Exercise objective:
Every record that follows should appear again in your answer, exactly the same.

Input records:
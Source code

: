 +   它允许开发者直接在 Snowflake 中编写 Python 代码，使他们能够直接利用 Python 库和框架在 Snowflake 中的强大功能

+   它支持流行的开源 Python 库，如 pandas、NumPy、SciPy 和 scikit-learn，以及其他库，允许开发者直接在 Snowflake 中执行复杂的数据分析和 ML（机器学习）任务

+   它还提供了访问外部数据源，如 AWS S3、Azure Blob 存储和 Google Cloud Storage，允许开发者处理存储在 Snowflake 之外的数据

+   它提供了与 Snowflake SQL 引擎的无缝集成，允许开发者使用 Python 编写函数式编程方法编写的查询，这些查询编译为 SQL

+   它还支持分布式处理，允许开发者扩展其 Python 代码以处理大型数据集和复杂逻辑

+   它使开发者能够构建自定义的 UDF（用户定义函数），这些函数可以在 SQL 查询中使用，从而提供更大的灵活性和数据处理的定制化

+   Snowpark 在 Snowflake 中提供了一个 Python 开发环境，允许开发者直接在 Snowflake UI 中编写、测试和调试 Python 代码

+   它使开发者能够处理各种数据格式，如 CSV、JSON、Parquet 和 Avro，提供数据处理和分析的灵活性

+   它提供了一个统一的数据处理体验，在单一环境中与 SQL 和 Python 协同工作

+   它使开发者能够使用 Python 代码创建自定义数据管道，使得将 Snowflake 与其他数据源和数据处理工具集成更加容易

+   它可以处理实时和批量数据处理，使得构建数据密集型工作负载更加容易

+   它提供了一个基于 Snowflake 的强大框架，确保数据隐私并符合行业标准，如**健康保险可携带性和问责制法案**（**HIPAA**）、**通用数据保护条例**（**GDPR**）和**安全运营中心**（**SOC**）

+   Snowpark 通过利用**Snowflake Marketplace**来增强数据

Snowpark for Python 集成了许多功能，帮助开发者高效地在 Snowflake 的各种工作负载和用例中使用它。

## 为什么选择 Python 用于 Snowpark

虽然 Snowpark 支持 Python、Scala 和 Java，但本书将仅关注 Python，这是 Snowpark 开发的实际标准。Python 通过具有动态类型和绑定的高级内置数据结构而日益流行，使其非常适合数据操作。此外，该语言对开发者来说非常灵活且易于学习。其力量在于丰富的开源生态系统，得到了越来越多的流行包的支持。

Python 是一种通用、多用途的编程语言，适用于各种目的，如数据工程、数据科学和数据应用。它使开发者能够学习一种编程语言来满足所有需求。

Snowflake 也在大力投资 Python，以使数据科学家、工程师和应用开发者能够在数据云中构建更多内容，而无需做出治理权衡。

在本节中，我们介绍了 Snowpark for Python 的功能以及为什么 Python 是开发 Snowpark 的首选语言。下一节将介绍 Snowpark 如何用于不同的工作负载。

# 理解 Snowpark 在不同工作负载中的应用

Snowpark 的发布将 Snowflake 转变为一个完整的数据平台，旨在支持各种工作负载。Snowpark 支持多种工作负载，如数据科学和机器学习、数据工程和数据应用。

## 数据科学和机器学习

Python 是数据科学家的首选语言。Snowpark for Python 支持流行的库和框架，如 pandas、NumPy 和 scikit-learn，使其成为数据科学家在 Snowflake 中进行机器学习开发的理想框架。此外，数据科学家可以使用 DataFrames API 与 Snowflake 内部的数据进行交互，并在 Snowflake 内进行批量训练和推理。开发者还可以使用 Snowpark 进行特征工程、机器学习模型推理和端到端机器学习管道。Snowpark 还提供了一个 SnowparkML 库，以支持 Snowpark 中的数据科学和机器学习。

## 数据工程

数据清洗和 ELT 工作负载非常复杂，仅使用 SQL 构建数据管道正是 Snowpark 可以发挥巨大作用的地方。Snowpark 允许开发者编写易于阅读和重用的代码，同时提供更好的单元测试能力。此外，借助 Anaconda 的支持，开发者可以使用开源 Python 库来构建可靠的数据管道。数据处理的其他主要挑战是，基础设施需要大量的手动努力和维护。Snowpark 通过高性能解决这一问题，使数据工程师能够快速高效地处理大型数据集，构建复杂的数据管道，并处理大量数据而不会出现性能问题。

Exercise answer:
Source code

: +   它允许开发者直接在 Snowflake 中编写 Python 代码，使他们能够直接利用 Python 库和框架在 Snowflake 中的强大功能

+   它支持流行的开源 Python 库，如 pandas、NumPy、SciPy 和 scikit-learn，以及其他库，允许开发者直接在 Snowflake 中执行复杂的数据分析和 ML（机器学习）任务

+   它还提供了访问外部数据源，如 AWS S3、Azure Blob 存储和 Google Cloud Storage，允许开发者处理存储在 Snowflake 之外的数据

+   它提供了与 Snowflake SQL 引擎的无缝集成，允许开发者使用 Python 编写函数式编程方法编写的查询，这些查询编译为 SQL

+   它还支持分布式处理，允许开发者扩展其 Python 代码以处理大型数据集和复杂逻辑

+   它使开发者能够构建自定义的 UDF（用户定义函数），这些函数可以在 SQL 查询中使用，从而提供更大的灵活性和数据处理的定制化

+   Snowpark 在 Snowflake 中提供了一个 Python 开发环境，允许开发者直接在 Snowflake UI 中编写、测试和调试 Python 代码

+   它使开发者能够处理各种数据格式，如 CSV、JSON、Parquet 和 Avro，提供数据处理和分析的灵活性

+   它提供了一个统一的数据处理体验，在单一环境中与 SQL 和 Python 协同工作

+   它使开发者能够使用 Python 代码创建自定义数据管道，使得将 Snowflake 与其他数据源和数据处理工具集成更加容易

+   它可以处理实时和批量数据处理，使得构建数据密集型工作负载更加容易

+   它提供了一个基于 Snowflake 的强大框架，确保数据隐私并符合行业标准，如**健康保险可携带性和问责制法案**（**HIPAA**）、**通用数据保护条例**（**GDPR**）和**安全运营中心**（**SOC**）

+   Snowpark 通过利用**Snowflake Marketplace**来增强数据

Snowpark for Python 集成了许多功能，帮助开发者高效地在 Snowflake 的各种工作负载和用例中使用它。

## 为什么选择 Python 用于 Snowpark

虽然 Snowpark 支持 Python、Scala 和 Java，但本书将仅关注 Python，这是 Snowpark 开发的实际标准。Python 通过具有动态类型和绑定的高级内置数据结构而日益流行，使其非常适合数据操作。此外，该语言对开发者来说非常灵活且易于学习。其力量在于丰富的开源生态系统，得到了越来越多的流行包的支持。

Python 是一种通用、多用途的编程语言，适用于各种目的，如数据工程、数据科学和数据应用。它使开发者能够学习一种编程语言来满足所有需求。

Snowflake 也在大力投资 Python，以使数据科学家、工程师和应用开发者能够在数据云中构建更多内容，而无需做出治理权衡。

在本节中，我们介绍了 Snowpark for Python 的功能以及为什么 Python 是开发 Snowpark 的首选语言。下一节将介绍 Snowpark 如何用于不同的工作负载。

# 理解 Snowpark 在不同工作负载中的应用

Snowpark 的发布将 Snowflake 转变为一个完整的数据平台，旨在支持各种工作负载。Snowpark 支持多种工作负载，如数据科学和机器学习、数据工程和数据应用。

## 数据科学和机器学习

Python 是数据科学家的首选语言。Snowpark for Python 支持流行的库和框架，如 pandas、NumPy 和 scikit-learn，使其成为数据科学家在 Snowflake 中进行机器学习开发的理想框架。此外，数据科学家可以使用 DataFrames API 与 Snowflake 内部的数据进行交互，并在 Snowflake 内进行批量训练和推理。开发者还可以使用 Snowpark 进行特征工程、机器学习模型推理和端到端机器学习管道。Snowpark 还提供了一个 SnowparkML 库，以支持 Snowpark 中的数据科学和机器学习。

## 数据工程

数据清洗和 ELT 工作负载非常复杂，仅使用 SQL 构建数据管道正是 Snowpark 可以发挥巨大作用的地方。Snowpark 允许开发者编写易于阅读和重用的代码，同时提供更好的单元测试能力。此外，借助 Anaconda 的支持，开发者可以使用开源 Python 库来构建可靠的数据管道。数据处理的其他主要挑战是，基础设施需要大量的手动努力和维护。Snowpark 通过高性能解决这一问题，使数据工程师能够快速高效地处理大型数据集，构建复杂的数据管道，并处理大量数据而不会出现性能问题。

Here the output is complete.